Economic thinking, he argues, “knows only one type of form, namely technical precision”. For this reason, it is structurally blind to the power of representation, which “invests the representative person with a special dignity, because the representative of a noble value cannot be without value.” The machinic, technical order obliterates representation in this sense - and, with it, the political. “[T]he understanding of every type of representation disappears with the spread of economic thinking”.

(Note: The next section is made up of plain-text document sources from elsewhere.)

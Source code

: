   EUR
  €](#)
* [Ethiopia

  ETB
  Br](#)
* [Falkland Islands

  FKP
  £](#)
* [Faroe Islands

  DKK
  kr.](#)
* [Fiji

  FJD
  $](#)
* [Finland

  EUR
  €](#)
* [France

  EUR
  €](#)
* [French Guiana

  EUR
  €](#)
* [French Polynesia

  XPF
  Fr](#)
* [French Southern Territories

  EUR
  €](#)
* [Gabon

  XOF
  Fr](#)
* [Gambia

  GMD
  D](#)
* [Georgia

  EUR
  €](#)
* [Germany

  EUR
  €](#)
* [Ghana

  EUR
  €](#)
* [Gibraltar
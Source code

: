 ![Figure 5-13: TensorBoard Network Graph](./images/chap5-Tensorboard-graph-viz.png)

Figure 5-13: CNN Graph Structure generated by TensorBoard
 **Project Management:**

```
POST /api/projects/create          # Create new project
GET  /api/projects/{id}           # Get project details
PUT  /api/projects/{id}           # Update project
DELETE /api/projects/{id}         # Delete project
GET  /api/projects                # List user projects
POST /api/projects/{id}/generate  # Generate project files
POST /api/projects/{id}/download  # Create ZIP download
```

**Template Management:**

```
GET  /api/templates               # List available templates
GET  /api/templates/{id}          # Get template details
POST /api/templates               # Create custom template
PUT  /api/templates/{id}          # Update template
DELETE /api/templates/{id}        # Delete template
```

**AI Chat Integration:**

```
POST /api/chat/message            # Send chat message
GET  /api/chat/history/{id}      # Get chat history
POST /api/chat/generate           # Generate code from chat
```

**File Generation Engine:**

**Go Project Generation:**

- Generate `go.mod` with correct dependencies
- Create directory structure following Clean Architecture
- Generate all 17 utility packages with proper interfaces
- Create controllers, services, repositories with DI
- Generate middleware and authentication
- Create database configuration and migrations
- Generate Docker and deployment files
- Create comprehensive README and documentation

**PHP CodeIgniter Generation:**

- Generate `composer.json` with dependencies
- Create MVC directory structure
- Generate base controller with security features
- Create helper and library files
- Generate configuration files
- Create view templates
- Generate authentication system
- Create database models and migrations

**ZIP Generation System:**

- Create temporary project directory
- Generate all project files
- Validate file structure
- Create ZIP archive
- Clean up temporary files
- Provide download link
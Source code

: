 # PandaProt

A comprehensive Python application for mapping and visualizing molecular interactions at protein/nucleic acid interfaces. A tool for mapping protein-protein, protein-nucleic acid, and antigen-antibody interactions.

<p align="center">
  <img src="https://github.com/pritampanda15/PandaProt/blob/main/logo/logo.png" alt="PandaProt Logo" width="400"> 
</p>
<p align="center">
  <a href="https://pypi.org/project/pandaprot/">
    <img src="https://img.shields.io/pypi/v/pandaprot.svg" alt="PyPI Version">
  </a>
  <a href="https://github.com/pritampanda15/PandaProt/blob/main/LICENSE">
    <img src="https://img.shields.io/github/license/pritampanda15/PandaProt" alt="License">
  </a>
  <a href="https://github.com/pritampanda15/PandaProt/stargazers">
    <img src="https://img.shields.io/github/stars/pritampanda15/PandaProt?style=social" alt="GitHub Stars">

The last vestiges of representation survived in parliamentary political forms, says Schmitt. But the more completely procedural the economic-technical order becomes, the less able it is to perform this representative work: “One cannot represent oneself to automatons and machines, any more than they can represent or be represented.” From this it follows that, to the extent that modernity succeeds in depoliticising the state, it will expel from itself all forms of representation. And in such a world, Schmitt hypothesises, the Catholic Church would stand alone, as the last remaining repository of representative authority: “the only agency of political thinking and political form”. This is not, he cautions, desirable from the Church’s own perspective; it is in truth a terrible weight to carry. But Schmitt foresaw this as a logical corollary of the managerial direction of travel.

102 years on from Roman Catholicism and Political Form, we are far closer to “the electrified earth” and its order of pure neutralisation and proceduralism. The resulting order of NGOs, institutions, transnational financial and demographic flows, depoliticised policy laundering and “deep state” manoeuvres, has all but expunged the type of human “representation” that Schmitt described. Our political leaders grow increasingly interchangeable, their policy platforms are often barely distinguishable, and the central drumbeat of “progress” remains the pursuit of interchangeability and fungibility.